MATERIAL SUPPLIED section start

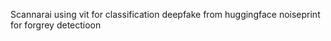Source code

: Scannarai using vit for classification deepfake from huggingface noiseprint for forgrey detectioon 
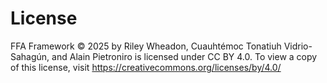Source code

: # License

FFA Framework © 2025 by Riley Wheadon, Cuauhtémoc Tonatiuh Vidrio-Sahagún, and Alain Pietroniro is licensed under CC BY 4.0. To view a copy of this license, visit https://creativecommons.org/licenses/by/4.0/

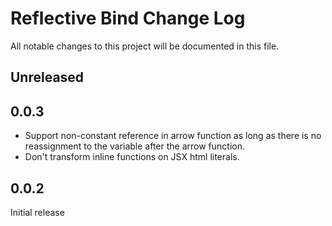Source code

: # Reflective Bind Change Log

All notable changes to this project will be documented in this file.

## Unreleased

## 0.0.3

- Support non-constant reference in arrow function as long as there is no reassignment to the variable after the arrow function.
- Don't transform inline functions on JSX html literals.

## 0.0.2

Initial release
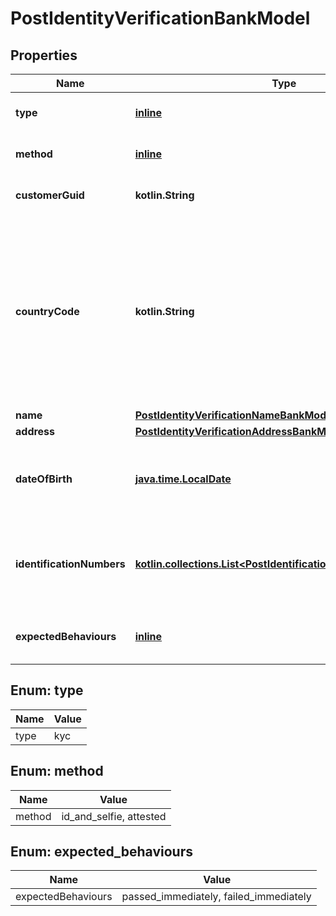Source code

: 
# PostIdentityVerificationBankModel

## Properties
Name | Type | Description | Notes
------------ | ------------- | ------------- | -------------
**type** | [**inline**](#Type) | The type of identity verification. | 
**method** | [**inline**](#Method) | The identity verification method. | 
**customerGuid** | **kotlin.String** | The customer&#39;s identifier. |  [optional]
**countryCode** | **kotlin.String** | The ISO 3166 country 2-Alpha country the customer is being verified in; required when method is set to &#39;id_and_selfie&#39;. If not present, will default to the Bank&#39;s configured country code. |  [optional]
**name** | [**PostIdentityVerificationNameBankModel**](PostIdentityVerificationNameBankModel.md) |  |  [optional]
**address** | [**PostIdentityVerificationAddressBankModel**](PostIdentityVerificationAddressBankModel.md) |  |  [optional]
**dateOfBirth** | [**java.time.LocalDate**](java.time.LocalDate.md) | The customer&#39;s date of birth; required when method is set to &#39;attested&#39;. |  [optional]
**identificationNumbers** | [**kotlin.collections.List&lt;PostIdentificationNumberBankModel&gt;**](PostIdentificationNumberBankModel.md) | The customer&#39;s identification numbers; required when method is set to &#39;attested&#39;. |  [optional]
**expectedBehaviours** | [**inline**](#kotlin.collections.List&lt;ExpectedBehaviours&gt;) | The optional expected behaviour to simulate. |  [optional]


<a name="Type"></a>
## Enum: type
Name | Value
---- | -----
type | kyc


<a name="Method"></a>
## Enum: method
Name | Value
---- | -----
method | id_and_selfie, attested


<a name="kotlin.collections.List<ExpectedBehaviours>"></a>
## Enum: expected_behaviours
Name | Value
---- | -----
expectedBehaviours | passed_immediately, failed_immediately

MATERIAL SUPPLIED section end

**WHAT THE EXERCISE ASKS:** Strip the images and reproduce the remaining records precisely.

**TASK ANSWER:**
Source code

: Scannarai using vit for classification deepfake from huggingface noiseprint for forgrey detectioon 
Source code

: # License

FFA Framework © 2025 by Riley Wheadon, Cuauhtémoc Tonatiuh Vidrio-Sahagún, and Alain Pietroniro is licensed under CC BY 4.0. To view a copy of this license, visit https://creativecommons.org/licenses/by/4.0/

Source code

: # Reflective Bind Change Log

All notable changes to this project will be documented in this file.

## Unreleased

## 0.0.3

- Support non-constant reference in arrow function as long as there is no reassignment to the variable after the arrow function.
- Don't transform inline functions on JSX html literals.

## 0.0.2

Initial release
Source code

: 
# PostIdentityVerificationBankModel

## Properties
Name | Type | Description | Notes
------------ | ------------- | ------------- | -------------
**type** | [**inline**](#Type) | The type of identity verification. | 
**method** | [**inline**](#Method) | The identity verification method. | 
**customerGuid** | **kotlin.String** | The customer&#39;s identifier. |  [optional]
**countryCode** | **kotlin.String** | The ISO 3166 country 2-Alpha country the customer is being verified in; required when method is set to &#39;id_and_selfie&#39;. If not present, will default to the Bank&#39;s configured country code. |  [optional]
**name** | [**PostIdentityVerificationNameBankModel**](PostIdentityVerificationNameBankModel.md) |  |  [optional]
**address** | [**PostIdentityVerificationAddressBankModel**](PostIdentityVerificationAddressBankModel.md) |  |  [optional]
**dateOfBirth** | [**java.time.LocalDate**](java.time.LocalDate.md) | The customer&#39;s date of birth; required when method is set to &#39;attested&#39;. |  [optional]
**identificationNumbers** | [**kotlin.collections.List&lt;PostIdentificationNumberBankModel&gt;**](PostIdentificationNumberBankModel.md) | The customer&#39;s identification numbers; required when method is set to &#39;attested&#39;. |  [optional]
**expectedBehaviours** | [**inline**](#kotlin.collections.List&lt;ExpectedBehaviours&gt;) | The optional expected behaviour to simulate. |  [optional]


<a name="Type"></a>
## Enum: type
Name | Value
---- | -----
type | kyc


<a name="Method"></a>
## Enum: method
Name | Value
---- | -----
method | id_and_selfie, attested


<a name="kotlin.collections.List<ExpectedBehaviours>"></a>
## Enum: expected_behaviours
Name | Value
---- | -----
expectedBehaviours | passed_immediately, failed_immediately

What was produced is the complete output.